Nearly five months to the day since the World Health Organization declared a global pandemic, Covid-19 infections have passed 20 million cases. 

In acknowledging the milestone, the health body’s chief warned against despair, saying if the virus could be suppressed effectively, “we can safely open up societies”.

Global cases reached one million at the start of April. By 22 May, there were 5 million cases. That figure had doubled to 10 million cases by the end of June, and, seven weeks later, it had doubled again to 20 million infections.

The WHO’s chief Tedros Adhanom Ghebreyesus has said he thinks despite the “great deal of pain and suffering” and the growing numbers, “there are green shoots of hope and … it’s never too late to turn the outbreak around.”

Tedros gave examples of countries that had successfully clamped down on the spread of Covid-19, citing New Zealand and Rwanda, and praised nations that had suffered major national outbreaks and were now responding quickly to local spikes.

“My message is crystal clear: suppress, suppress, suppress the virus,” he said. “If we suppress the virus effectively, we can safely open up societies.”

With much of the world caught in a cycle of outbreaks and economically crushing lockdowns, all eyes have been on the race for a vaccine. 
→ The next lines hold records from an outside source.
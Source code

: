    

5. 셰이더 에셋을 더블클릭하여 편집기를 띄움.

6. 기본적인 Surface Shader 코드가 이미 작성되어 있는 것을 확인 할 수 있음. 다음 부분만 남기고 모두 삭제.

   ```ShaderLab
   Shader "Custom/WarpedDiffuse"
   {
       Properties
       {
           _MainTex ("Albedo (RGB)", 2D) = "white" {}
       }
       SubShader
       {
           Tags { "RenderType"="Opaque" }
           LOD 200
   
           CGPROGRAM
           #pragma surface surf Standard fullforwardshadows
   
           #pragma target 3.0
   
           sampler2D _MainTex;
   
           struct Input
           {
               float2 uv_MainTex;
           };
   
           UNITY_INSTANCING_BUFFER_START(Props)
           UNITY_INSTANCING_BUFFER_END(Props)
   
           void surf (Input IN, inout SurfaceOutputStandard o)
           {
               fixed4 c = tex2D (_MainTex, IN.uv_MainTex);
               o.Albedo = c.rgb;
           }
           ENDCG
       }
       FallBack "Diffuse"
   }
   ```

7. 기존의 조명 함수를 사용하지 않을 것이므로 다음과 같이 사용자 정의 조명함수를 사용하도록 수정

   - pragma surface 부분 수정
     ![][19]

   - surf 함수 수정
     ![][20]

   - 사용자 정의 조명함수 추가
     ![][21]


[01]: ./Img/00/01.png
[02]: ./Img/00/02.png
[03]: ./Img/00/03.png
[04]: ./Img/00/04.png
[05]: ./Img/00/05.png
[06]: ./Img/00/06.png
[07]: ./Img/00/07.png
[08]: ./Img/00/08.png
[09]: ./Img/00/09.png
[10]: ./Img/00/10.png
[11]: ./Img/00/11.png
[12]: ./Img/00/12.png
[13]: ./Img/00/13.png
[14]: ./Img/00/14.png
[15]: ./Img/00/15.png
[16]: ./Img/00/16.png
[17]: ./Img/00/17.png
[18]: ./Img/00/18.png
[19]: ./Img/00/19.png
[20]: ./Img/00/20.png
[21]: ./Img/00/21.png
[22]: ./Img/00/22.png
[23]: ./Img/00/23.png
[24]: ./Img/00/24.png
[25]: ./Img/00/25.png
A WHO overview said 165 candidate vaccines were being worked on around the world, with six reaching Phase 3 – or large-scale human trials – of clinical evaluation.

But the WHO’s emergencies director, Michael Ryan, warned that a vaccine was “only part of the answer”, pointing to polio and measles as diseases with vaccines that have not been fully eradicated. 

“You’ve got to be able to deliver that vaccine to a population that want and demand to have that vaccine,” he said.